▸ **Data to process**:
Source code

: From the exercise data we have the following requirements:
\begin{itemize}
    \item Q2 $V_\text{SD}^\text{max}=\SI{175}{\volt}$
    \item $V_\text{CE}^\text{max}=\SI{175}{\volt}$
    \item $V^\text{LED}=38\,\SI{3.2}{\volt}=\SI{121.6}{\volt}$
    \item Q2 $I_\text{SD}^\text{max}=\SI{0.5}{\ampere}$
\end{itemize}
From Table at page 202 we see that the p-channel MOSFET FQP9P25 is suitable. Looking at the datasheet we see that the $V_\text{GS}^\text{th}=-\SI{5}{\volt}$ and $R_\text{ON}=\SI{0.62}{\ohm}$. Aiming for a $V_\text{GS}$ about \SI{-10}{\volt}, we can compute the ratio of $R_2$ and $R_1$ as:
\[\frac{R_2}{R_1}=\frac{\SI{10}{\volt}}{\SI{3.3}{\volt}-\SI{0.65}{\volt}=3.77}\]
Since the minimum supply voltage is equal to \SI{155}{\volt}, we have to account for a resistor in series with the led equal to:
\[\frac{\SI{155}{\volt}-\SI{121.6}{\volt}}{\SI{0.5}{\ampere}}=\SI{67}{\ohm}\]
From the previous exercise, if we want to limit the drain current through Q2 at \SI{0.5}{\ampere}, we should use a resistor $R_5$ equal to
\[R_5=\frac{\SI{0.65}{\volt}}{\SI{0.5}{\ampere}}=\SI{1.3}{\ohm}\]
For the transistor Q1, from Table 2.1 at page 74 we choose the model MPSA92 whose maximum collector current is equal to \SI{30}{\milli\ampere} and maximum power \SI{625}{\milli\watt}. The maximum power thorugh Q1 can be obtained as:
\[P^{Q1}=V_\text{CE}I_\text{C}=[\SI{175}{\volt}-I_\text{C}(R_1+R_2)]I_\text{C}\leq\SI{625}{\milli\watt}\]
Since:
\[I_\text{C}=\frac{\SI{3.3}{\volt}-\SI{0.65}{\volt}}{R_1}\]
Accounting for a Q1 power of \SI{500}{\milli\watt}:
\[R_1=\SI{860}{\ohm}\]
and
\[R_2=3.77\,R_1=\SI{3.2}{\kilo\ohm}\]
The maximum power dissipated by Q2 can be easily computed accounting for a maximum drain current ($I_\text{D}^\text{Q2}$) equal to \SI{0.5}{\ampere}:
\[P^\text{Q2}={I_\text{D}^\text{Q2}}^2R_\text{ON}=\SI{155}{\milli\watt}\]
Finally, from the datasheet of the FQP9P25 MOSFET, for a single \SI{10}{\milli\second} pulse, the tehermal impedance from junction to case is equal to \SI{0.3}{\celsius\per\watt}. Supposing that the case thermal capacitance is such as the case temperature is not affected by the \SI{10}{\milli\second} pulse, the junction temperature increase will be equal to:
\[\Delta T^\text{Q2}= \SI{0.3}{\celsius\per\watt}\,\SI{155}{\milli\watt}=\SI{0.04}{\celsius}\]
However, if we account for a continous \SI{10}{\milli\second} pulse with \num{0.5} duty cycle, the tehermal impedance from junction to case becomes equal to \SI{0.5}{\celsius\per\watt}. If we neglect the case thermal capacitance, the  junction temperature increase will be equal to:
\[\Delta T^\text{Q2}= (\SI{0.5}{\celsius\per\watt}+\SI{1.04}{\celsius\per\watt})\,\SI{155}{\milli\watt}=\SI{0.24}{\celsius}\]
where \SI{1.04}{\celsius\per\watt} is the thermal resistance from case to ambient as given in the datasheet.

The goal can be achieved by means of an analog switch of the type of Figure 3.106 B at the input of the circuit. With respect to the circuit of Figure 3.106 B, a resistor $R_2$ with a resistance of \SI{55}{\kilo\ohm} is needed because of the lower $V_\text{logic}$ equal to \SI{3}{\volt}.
==
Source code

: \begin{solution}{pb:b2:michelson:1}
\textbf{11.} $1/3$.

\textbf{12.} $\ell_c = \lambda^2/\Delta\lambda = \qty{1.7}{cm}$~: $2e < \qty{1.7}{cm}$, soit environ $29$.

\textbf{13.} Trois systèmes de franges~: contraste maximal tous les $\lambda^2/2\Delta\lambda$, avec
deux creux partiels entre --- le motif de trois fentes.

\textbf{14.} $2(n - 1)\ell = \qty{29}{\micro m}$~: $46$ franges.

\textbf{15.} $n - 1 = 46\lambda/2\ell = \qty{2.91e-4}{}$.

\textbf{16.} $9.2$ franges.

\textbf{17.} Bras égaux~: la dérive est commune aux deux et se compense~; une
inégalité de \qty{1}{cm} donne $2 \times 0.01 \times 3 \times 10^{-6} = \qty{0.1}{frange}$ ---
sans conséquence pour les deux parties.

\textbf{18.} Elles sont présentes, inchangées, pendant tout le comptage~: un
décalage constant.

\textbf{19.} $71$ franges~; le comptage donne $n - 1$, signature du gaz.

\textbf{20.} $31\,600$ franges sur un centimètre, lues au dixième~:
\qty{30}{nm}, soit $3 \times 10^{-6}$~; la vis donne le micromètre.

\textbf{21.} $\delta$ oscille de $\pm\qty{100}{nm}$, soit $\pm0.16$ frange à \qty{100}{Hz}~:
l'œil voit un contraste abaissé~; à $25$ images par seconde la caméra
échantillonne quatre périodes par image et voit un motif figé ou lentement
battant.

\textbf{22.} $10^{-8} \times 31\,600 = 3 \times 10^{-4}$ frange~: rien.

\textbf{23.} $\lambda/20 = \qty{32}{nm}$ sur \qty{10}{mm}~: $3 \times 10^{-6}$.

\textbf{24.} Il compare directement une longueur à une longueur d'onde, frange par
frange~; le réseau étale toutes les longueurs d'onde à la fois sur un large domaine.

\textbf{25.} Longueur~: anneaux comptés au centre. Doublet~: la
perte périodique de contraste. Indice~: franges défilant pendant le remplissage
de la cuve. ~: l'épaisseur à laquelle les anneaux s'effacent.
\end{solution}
==
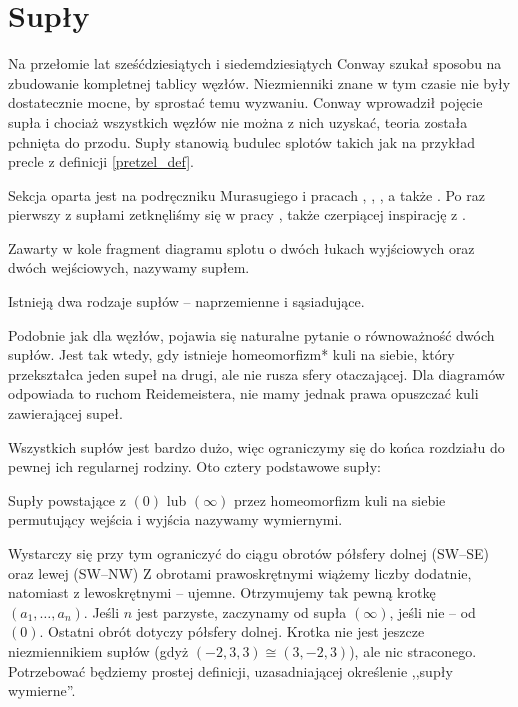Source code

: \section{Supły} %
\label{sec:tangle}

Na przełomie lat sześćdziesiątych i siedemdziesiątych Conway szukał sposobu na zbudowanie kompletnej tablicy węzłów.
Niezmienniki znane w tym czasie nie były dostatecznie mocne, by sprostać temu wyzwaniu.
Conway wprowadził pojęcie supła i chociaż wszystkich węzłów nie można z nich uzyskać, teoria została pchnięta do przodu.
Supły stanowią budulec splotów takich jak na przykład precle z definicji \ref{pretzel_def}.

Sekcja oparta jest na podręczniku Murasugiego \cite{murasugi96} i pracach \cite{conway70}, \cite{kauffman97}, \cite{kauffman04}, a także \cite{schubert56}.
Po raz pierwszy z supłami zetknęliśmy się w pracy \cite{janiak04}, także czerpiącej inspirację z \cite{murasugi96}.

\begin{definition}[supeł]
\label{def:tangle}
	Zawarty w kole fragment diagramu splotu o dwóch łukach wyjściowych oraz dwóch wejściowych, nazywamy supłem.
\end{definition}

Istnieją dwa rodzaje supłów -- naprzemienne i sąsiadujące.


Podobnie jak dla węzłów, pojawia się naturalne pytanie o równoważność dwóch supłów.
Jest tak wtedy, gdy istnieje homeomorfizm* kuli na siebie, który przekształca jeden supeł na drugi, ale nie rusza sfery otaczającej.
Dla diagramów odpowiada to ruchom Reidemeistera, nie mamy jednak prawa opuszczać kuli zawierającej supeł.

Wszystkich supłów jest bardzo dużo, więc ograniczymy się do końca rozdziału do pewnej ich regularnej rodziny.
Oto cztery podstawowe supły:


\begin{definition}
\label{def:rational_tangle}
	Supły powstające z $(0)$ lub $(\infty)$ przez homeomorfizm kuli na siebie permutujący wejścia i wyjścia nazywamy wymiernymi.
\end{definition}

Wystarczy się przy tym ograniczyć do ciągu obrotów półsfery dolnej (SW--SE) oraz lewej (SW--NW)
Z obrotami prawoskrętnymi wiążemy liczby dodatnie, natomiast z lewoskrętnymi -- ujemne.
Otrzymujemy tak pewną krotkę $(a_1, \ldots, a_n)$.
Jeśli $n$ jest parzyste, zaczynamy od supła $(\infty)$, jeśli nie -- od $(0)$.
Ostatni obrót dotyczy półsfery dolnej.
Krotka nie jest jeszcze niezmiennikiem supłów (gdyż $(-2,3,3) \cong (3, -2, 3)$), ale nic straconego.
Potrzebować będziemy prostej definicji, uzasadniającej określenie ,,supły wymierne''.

▸ **Goal of the exercise**:
For this listing, copy out every line that includes the word "siebie".

▸ **Exercise solution**:
Jest tak wtedy, gdy istnieje homeomorfizm* kuli na siebie, który przekształca jeden supeł na drugi, ale nie rusza sfery otaczającej.
	Supły powstające z $(0)$ lub $(\infty)$ przez homeomorfizm kuli na siebie permutujący wejścia i wyjścia nazywamy wymiernymi.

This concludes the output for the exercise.